“Rechte” wollten “Linke” verprügeln.

Tom Wannenmacher, 30. September 2016

Nach PEGIDA in Oberhausen – Mit Fahnenstangen angegriffen – Opfer suchten Schutz bei der Bundespolizei

Mitarbeiter des Bahneigenen Sicherheitsdienstes verhinderten gestern Abend (28. September), dass mehrere Personen der linken Szene verprügelt wurden. Die Opfer flüchteten später in die Bundespolizeiwache. Einsatzkräfte nahmen drei Tatverdächtige vorläufig fest.

Gegen 22:30 Uhr wollten vier Männer (20/20/21/25) und eine Frau (37), die allesamt der linken Szene zuzuordnen sind, den Dortmunder Hauptbahnhof verlassen.
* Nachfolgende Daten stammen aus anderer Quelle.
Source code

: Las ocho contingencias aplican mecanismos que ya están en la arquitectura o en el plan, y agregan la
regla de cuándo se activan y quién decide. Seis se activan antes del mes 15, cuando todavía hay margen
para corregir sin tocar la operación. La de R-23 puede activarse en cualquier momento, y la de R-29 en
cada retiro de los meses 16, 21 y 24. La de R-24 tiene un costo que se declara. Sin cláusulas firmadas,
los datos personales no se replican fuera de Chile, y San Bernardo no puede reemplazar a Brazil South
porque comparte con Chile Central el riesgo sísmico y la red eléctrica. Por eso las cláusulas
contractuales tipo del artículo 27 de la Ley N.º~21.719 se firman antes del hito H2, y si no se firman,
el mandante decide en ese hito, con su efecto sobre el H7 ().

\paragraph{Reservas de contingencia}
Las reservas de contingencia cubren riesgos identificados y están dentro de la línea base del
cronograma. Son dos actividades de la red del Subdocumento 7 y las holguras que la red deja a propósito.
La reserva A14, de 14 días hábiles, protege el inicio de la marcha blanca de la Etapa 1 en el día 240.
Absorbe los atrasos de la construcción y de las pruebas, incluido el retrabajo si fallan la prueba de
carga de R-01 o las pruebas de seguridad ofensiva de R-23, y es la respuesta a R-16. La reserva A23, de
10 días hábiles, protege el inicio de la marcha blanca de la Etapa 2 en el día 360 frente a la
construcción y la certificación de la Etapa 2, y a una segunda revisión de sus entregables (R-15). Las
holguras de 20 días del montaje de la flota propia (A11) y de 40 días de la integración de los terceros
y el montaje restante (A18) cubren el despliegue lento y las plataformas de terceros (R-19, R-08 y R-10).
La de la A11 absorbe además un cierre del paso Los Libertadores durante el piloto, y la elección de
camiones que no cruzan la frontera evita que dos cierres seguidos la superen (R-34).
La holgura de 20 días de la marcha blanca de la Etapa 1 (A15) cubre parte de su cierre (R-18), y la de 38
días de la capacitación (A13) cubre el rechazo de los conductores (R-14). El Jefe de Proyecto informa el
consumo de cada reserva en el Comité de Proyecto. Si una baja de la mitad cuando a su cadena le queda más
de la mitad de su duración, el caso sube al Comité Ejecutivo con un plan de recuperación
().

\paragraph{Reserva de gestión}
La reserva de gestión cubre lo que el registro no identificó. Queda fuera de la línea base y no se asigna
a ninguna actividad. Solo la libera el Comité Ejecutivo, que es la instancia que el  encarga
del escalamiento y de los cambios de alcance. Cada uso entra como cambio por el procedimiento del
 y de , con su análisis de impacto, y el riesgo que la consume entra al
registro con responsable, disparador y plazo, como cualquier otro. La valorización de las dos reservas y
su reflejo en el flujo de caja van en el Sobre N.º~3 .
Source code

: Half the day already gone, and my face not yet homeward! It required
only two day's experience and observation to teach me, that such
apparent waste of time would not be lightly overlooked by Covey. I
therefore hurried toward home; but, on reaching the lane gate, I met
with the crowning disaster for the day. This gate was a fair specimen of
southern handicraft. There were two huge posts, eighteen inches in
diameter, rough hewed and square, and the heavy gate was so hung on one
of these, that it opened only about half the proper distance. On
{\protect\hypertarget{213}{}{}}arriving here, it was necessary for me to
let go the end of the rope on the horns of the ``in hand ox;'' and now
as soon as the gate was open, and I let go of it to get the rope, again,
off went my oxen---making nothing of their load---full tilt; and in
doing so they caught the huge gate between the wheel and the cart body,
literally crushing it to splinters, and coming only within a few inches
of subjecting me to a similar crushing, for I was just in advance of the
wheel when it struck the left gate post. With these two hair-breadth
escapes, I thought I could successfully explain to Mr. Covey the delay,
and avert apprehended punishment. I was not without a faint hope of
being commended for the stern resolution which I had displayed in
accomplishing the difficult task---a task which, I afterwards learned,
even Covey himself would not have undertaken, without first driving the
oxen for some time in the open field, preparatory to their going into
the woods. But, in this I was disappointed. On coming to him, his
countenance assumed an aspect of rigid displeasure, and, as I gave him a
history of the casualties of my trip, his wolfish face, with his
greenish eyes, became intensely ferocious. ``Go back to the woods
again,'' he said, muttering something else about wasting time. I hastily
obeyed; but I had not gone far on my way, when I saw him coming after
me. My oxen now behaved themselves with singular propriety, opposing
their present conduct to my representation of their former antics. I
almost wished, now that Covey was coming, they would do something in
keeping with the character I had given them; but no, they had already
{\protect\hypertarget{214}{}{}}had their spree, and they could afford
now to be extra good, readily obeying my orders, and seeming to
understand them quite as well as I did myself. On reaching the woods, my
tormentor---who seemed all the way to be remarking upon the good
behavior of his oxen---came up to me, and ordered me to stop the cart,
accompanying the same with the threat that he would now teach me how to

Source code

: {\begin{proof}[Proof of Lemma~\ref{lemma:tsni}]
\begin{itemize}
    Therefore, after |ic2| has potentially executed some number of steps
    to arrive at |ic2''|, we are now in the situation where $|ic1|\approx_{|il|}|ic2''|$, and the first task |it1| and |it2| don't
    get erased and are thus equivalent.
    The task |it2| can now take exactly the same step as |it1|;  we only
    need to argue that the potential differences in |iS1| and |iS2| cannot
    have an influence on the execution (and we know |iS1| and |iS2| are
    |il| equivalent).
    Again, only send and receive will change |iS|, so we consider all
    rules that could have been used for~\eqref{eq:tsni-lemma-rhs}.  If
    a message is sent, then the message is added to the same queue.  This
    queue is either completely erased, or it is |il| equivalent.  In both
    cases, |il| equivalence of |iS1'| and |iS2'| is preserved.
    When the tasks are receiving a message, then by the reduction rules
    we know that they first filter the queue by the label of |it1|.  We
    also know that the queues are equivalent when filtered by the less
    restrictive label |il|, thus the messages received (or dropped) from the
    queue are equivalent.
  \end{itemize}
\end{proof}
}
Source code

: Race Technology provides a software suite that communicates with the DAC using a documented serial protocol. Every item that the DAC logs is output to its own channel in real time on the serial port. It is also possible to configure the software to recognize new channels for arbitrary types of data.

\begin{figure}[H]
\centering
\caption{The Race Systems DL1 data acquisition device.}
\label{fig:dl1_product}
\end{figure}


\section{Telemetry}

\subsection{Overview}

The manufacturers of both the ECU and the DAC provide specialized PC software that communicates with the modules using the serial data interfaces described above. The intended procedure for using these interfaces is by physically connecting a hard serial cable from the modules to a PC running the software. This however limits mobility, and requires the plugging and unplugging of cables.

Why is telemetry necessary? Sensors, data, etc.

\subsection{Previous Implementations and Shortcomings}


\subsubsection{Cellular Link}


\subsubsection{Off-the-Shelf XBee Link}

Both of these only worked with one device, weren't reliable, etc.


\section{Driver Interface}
Gleichzeitig hielten sich auch vier Personen der rechten Szene (19/21/22/24, alle aus Dortmund), die nach eigenen Angaben von einer PEGIDA Veranstaltung in Oberhausen zurückgekehrt waren, im Personentunnel des Hauptbahnhofs auf. Nachdem die rechte Personengruppe, die fünf „Linken“ entdeckt hatten, rannten sie zielgerichtet auf diese zu. Dabei sollen zwei der Angreifer ihre mitgeführten Fahnenstangen (1 cm Durchmesser, 240 cm Länge), zum Schlag ansetzend, erhoben haben.

Durch das beherzte Eingreifen von vier Mitarbeitern der Bahnsicherheit, welche sich den vermeintlichen Angreifern in den Weg stellten, ließen diese von ihren Opfern ab. Die Frau und ihre vier Begleiter verließen fluchtartig den Bahnhof und suchten Schutz bei der nahe gelegenen Bundespolizei.

Einsatzkräfte der Bundespolizei fahndeten daraufhin nach den vier Tatverdächtigen und konnten nach einem Zeugenhinweis, drei der „Rechten“ in der abfahrbereiten S 2 vorläufig festnehmen. Dabei wurden auch die Fahnenstangen als Beweismittel beschlagnahmt.

Eine Auswertung der Videoaufzeichnungen aus dem Hauptbahnhof bestätigte weitestgehend die Angaben der Geschädigten und Zeugen. Zum Sachverhalt befragt, verweigerten die Tatverdächtigen jegliche Angaben. Nach Abschluss der polizeilichen Maßnahmen durften sie später die Wache wieder verlassen.

Die Bundespolizei leitet gegen die drei Dortmunder, welche bereits wegen Diebstahls- und Gewaltdelikten polizeibekannt sind, ein Ermittlungsverfahren wegen Landfriedensbruch ein.

Die weiteren Ermittlungen werden zuständigkeitshalber vom Dortmunder Staatsschutz geführt.